Your goal –
Return every line of the entries that includes the word "textbf".

START Material for this exercise

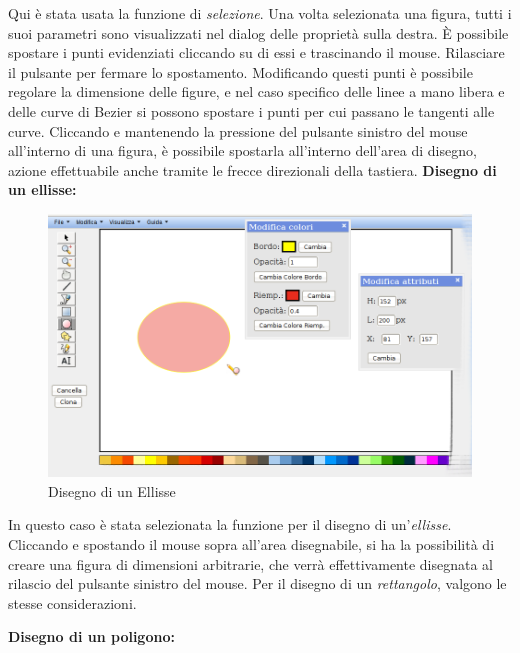 Qui \`e stata usata la funzione di \textit{selezione}. Una volta selezionata una figura, tutti i suoi parametri sono visualizzati nel dialog delle propriet\` a sulla destra. \`E possibile spostare i punti evidenziati cliccando su di essi e trascinando il mouse. Rilasciare il pulsante per fermare lo spostamento. Modificando questi punti \`e possibile regolare la dimensione delle figure, e nel caso specifico delle linee a mano libera e delle curve di Bezier si possono spostare i punti per cui passano le tangenti alle curve. Cliccando e mantenendo la pressione del pulsante sinistro del mouse all'interno di una figura, \`e possibile spostarla all'interno dell'area di disegno, azione effettuabile anche tramite le frecce direzionali della tastiera.
 \newpage
 \textbf{Disegno di un ellisse:}\\
\begin{figure}[!ht]
\centering
\includegraphics[scale=0.5]{images/ellisse.png}
\caption{Disegno di un Ellisse}
\end{figure}
 
\vspace{50pt}
In questo caso \`e stata selezionata la funzione per il disegno di un'\textit{ellisse}. Cliccando e spostando il mouse sopra all'area disegnabile, si ha la possibilit\` a di creare una figura di dimensioni arbitrarie, che verr\` a effettivamente disegnata al rilascio del pulsante sinistro del mouse. Per il disegno di un \textit{rettangolo}, valgono le stesse considerazioni.
\newpage


\textbf{Disegno di un poligono:}\\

END Material for this exercise

Written answer –
 \textbf{Disegno di un ellisse:}\\
\textbf{Disegno di un poligono:}\\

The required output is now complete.